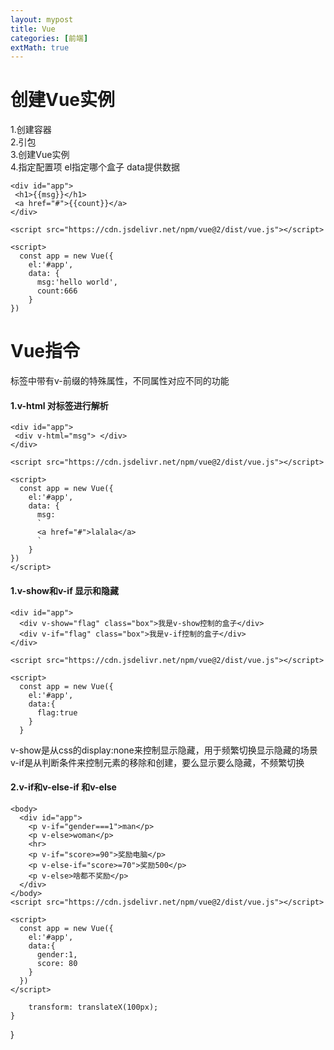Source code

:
 ```yaml
---
layout: mypost
title: Vue
categories: [前端]
extMath: true
---
```


# 创建Vue实例
 1.创建容器  
 2.引包  
 3.创建Vue实例  
 4.指定配置项 el指定哪个盒子 data提供数据  

```
<div id="app"> 
 <h1>{{msg}}</h1> 
 <a href="#">{{count}}</a>
</div>

<script src="https://cdn.jsdelivr.net/npm/vue@2/dist/vue.js"></script>

<script>
  const app = new Vue({
    el:'#app',
    data: {
      msg:'hello world',
      count:666
    }
})
```

# Vue指令
标签中带有v-前缀的特殊属性，不同属性对应不同的功能

#### 1.v-html 对标签进行解析

```
<div id="app">
 <div v-html="msg"> </div>
</div>

<script src="https://cdn.jsdelivr.net/npm/vue@2/dist/vue.js"></script>

<script>
  const app = new Vue({
    el:'#app',
    data: {
      msg:
      `
      <a href="#">lalala</a>
      `
    }
})
</script>
```

#### 1.v-show和v-if 显示和隐藏

```
<div id="app">
  <div v-show="flag" class="box">我是v-show控制的盒子</div>
  <div v-if="flag" class="box">我是v-if控制的盒子</div>
</div>

<script src="https://cdn.jsdelivr.net/npm/vue@2/dist/vue.js"></script>

<script>
  const app = new Vue({
    el:'#app',
    data:{
      flag:true
    }
  }
```
v-show是从css的display:none来控制显示隐藏，用于频繁切换显示隐藏的场景
v-if是从判断条件来控制元素的移除和创建，要么显示要么隐藏，不频繁切换

#### 2.v-if和v-else-if 和v-else
```
<body>
  <div id="app">
    <p v-if="gender===1">man</p>
    <p v-else>woman</p>
    <hr>
    <p v-if="score>=90">奖励电脑</p>
    <p v-else-if="score>=70">奖励500</p>
    <p v-else>啥都不奖励</p>
  </div>
</body>
<script src="https://cdn.jsdelivr.net/npm/vue@2/dist/vue.js"></script>

<script>
  const app = new Vue({
    el:'#app',
    data:{
      gender:1,
      score: 80
    }
  })
</script>
```


        transform: translateX(100px);
    }
}
</style>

*-*-*

▶ **The task**: Would it be possible to give the material above again exactly, with the pictures left out?

▶ **Answer to this exercise**:
Source code

:
 ```yaml
---
layout: mypost
title: Vue
categories: [前端]
extMath: true
---
```


# 创建Vue实例
 1.创建容器  
 2.引包  
 3.创建Vue实例  
 4.指定配置项 el指定哪个盒子 data提供数据  

```
<div id="app"> 
 <h1>{{msg}}</h1> 
 <a href="#">{{count}}</a>
</div>

<script src="https://cdn.jsdelivr.net/npm/vue@2/dist/vue.js"></script>

<script>
  const app = new Vue({
    el:'#app',
    data: {
      msg:'hello world',
      count:666
    }
})
```

# Vue指令
标签中带有v-前缀的特殊属性，不同属性对应不同的功能

#### 1.v-html 对标签进行解析

```
<div id="app">
 <div v-html="msg"> </div>
</div>

<script src="https://cdn.jsdelivr.net/npm/vue@2/dist/vue.js"></script>

<script>
  const app = new Vue({
    el:'#app',
    data: {
      msg:
      `
      <a href="#">lalala</a>
      `
    }
})
</script>
```

#### 1.v-show和v-if 显示和隐藏

```
<div id="app">
  <div v-show="flag" class="box">我是v-show控制的盒子</div>
  <div v-if="flag" class="box">我是v-if控制的盒子</div>
</div>

<script src="https://cdn.jsdelivr.net/npm/vue@2/dist/vue.js"></script>

<script>
  const app = new Vue({
    el:'#app',
    data:{
      flag:true
    }
  }
```
v-show是从css的display:none来控制显示隐藏，用于频繁切换显示隐藏的场景
v-if是从判断条件来控制元素的移除和创建，要么显示要么隐藏，不频繁切换

#### 2.v-if和v-else-if 和v-else
```
<body>
  <div id="app">
    <p v-if="gender===1">man</p>
    <p v-else>woman</p>
    <hr>
    <p v-if="score>=90">奖励电脑</p>
    <p v-else-if="score>=70">奖励500</p>
    <p v-else>啥都不奖励</p>
  </div>
</body>
<script src="https://cdn.jsdelivr.net/npm/vue@2/dist/vue.js"></script>

<script>
  const app = new Vue({
    el:'#app',
    data:{
      gender:1,
      score: 80
    }
  })
</script>
```


        transform: translateX(100px);
    }
}
</style>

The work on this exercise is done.